In [1]:
import pandas as pd
import numpy as np

In [5]:
X_train = pd.read_csv('/content/imdb_train.csv', index_col = False)
X_test = pd.read_csv('/content/imdb_test.csv', index_col = False)
Y_train = pd.read_csv('/content/y_imdb_train.csv', index_col = False)

## Пример

In [6]:
X_train.iloc[2]['review']

"This fake documentary is flawed on a lot of points, it's badly made, has uninteresting characters but the biggest problem I have with it is the basic premise.<br /><br />This film uses the idea that H.P. Lovecraft has traveled to Italy and that some of his work is based on real supernatural events that he witnessed. I'm willing to go along with the notion that he traveled to Italy (only for suspension of disbelieve) but that some of his work is based on reality and that Insmouth exist is total nonsense.<br /><br />First of all, Lovecraft didn't believe in the supernatural, in his letters he clearly states that he considered himself a mechanical materialist, his monsters where there to show that humans weren't so special after all. Another myth used in this film is that Lovecraft was an expert on the occult, he wasn't, all his knowledge on the subject came from the most basic sources.<br /><br />So we end up with a film about people jelling at each other a lot and when we finally see t

# Отфильтруем лишнее

In [7]:
XX = pd.concat([X_test,X_train], axis=0)

In [8]:
XX.shape

(50000, 2)

In [9]:
import re

In [None]:
# убираем "(<.*?>)" теги
XX['review'] = XX['review'].apply(lambda x: re.sub('(<.*?>)', ' ', x))

# убираем пунктуацию
XX['review'] = XX['review'].apply(lambda x: re.sub('[,\.!?:()"]', '', x))
    
# убираем лишние пробелы
XX['review'] = XX['review'].apply(lambda x: x.strip())

# убираем все небуквенное
XX['review'] = XX['review'].apply(lambda x: re.sub('[^a-zA-Z"]',' ',x))
    
# переводим к нижнему регистру
XX['review'] = XX['review'].apply(lambda x: x.lower())

In [12]:
import nltk
from nltk.corpus import stopwords 
from nltk.tokenize import word_tokenize 
from sklearn.feature_extraction.text import TfidfVectorizer
from sklearn.model_selection import cross_validate

Чтоб долго не ковыряться, разбил на слова так:

In [13]:
from keras.preprocessing.text import text_to_word_sequence

In [14]:
words = XX['review'].apply(lambda x: text_to_word_sequence(x))

Убрал стоп-слова

In [15]:
stop_words = set(stopwords.words('english'))

# Фильтруем стоп-слова
filtered_words = words.apply(lambda x: [w for w in x if not w in stop_words])

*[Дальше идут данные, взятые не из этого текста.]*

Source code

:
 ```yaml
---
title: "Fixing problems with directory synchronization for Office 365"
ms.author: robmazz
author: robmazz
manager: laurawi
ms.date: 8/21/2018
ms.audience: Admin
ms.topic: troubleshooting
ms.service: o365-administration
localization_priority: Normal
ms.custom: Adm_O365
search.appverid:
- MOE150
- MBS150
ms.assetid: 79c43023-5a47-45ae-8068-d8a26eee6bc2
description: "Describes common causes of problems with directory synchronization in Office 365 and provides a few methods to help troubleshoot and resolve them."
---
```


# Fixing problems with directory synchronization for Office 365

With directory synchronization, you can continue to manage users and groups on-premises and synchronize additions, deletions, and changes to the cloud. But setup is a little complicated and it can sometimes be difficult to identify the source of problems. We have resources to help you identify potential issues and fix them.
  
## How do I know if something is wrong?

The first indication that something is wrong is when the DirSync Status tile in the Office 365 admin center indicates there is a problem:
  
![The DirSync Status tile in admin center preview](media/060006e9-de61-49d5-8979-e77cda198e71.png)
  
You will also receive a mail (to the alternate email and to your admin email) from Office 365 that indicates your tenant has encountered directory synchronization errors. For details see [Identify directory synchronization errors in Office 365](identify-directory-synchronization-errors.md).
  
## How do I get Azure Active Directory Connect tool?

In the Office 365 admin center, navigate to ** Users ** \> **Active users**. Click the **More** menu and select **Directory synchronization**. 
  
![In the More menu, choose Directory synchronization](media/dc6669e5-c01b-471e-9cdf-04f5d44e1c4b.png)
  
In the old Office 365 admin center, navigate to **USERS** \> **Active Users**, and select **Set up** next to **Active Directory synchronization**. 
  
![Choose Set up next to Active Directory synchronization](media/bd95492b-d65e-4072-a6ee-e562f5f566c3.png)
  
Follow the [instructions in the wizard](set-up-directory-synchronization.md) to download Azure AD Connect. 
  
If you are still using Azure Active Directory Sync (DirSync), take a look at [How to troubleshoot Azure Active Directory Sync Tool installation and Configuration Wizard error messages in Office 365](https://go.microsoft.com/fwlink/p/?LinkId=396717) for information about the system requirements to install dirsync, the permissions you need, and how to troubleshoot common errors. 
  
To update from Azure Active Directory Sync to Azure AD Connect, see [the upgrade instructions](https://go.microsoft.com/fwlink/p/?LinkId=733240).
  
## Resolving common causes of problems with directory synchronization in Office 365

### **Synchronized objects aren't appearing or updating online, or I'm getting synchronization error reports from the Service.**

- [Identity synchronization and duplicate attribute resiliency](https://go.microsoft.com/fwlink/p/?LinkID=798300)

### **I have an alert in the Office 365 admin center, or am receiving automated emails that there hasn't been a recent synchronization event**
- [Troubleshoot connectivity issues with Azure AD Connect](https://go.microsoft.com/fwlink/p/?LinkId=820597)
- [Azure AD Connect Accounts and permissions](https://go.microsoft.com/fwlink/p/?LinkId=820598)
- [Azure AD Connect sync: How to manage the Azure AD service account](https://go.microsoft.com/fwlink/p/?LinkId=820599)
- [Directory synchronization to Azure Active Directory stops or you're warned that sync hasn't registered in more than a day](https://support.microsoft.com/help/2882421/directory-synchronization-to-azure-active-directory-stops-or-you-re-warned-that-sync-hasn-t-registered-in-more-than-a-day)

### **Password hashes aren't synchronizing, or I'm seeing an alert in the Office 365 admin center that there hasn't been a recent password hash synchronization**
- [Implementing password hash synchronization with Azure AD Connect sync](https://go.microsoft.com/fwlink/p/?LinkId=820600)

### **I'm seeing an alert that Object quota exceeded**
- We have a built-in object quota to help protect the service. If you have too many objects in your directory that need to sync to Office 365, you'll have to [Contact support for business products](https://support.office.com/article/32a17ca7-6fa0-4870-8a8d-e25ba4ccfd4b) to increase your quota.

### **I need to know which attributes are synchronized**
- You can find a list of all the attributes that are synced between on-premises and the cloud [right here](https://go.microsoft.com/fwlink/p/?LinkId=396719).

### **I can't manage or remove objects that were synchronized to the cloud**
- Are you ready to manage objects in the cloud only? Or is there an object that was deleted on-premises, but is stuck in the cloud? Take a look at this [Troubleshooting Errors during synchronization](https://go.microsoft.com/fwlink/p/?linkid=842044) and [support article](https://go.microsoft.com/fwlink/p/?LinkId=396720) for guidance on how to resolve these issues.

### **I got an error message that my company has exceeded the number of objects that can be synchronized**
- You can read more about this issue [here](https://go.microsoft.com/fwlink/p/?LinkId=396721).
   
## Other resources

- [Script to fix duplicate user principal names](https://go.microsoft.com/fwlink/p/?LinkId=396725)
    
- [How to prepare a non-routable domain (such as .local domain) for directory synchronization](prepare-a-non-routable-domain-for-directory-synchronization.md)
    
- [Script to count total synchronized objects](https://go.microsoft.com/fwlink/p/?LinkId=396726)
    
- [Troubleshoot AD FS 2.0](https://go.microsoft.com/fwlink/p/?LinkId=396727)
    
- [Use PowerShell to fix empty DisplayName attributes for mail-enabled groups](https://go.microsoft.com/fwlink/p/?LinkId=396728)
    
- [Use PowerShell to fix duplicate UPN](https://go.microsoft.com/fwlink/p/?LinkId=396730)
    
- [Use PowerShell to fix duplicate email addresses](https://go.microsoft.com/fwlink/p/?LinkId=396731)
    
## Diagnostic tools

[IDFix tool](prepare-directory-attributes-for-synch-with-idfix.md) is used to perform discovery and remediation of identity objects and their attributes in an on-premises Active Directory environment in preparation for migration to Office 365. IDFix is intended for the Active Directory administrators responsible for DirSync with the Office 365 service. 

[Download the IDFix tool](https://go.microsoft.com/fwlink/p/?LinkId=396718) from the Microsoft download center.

# Заталкиваем обратно в колонку
XX['review'] = filtered_words.apply(lambda x: " ".join(x))

## Сделаем копию - потом пригодится

In [16]:
XX_for_next_usage = XX.copy()

In [81]:
train = XX[XX.id.isna()].drop('id', axis=1).copy()
test = XX[~XX.id.isna()].copy()

## TF-IDF

In [82]:
tfidf = TfidfVectorizer()
from sklearn.model_selection import train_test_split

In [83]:
x_train, x_test, y_train, y_test = train_test_split(train, Y_train, test_size=0.3, random_state=14)

In [84]:
x_train = tfidf.fit_transform(x_train.review)

In [85]:
x_test = tfidf.transform(x_test.review)

In [86]:
X_test_v1 = tfidf.transform(X_test.review)

In [87]:
x_train.shape, x_test.shape

((28000, 80212), (12000, 80212))

## Обучим модель

In [116]:
from sklearn.linear_model import LogisticRegression
clf_lr = LogisticRegression(solver='liblinear', penalty='l1', C=1.5)

In [117]:
clf_lr.fit(x_train, y_train.sentiment)

LogisticRegression(C=1.5, penalty='l1', solver='liblinear')

In [118]:
predictions_v1 = clf_lr.predict_proba(x_test)

## На обучающей выборке

In [119]:
from sklearn.metrics import roc_auc_score, roc_curve,accuracy_score

In [121]:
roc_auc_score(y_train,clf_lr.predict_proba(x_train)[:,1])

0.9708419636906522

## На тестовой выборке

In [122]:
roc_auc_score(y_test,clf_lr.predict_proba(x_test)[:,1])

0.9532903509405247

# Обучим на всей выборке


In [123]:
x_train = tfidf.fit_transform(train.review)
X_test_v1 = tfidf.transform(X_test.review)

In [124]:
clf_lr.fit(x_train, Y_train.sentiment)

LogisticRegression(C=1.5, penalty='l1', solver='liblinear')

In [125]:
print('ROC AUC: ',roc_auc_score(Y_train,clf_lr.predict_proba(x_train)[:,1]))
print('accuracy: ',accuracy_score(Y_train,clf_lr.predict(x_train)))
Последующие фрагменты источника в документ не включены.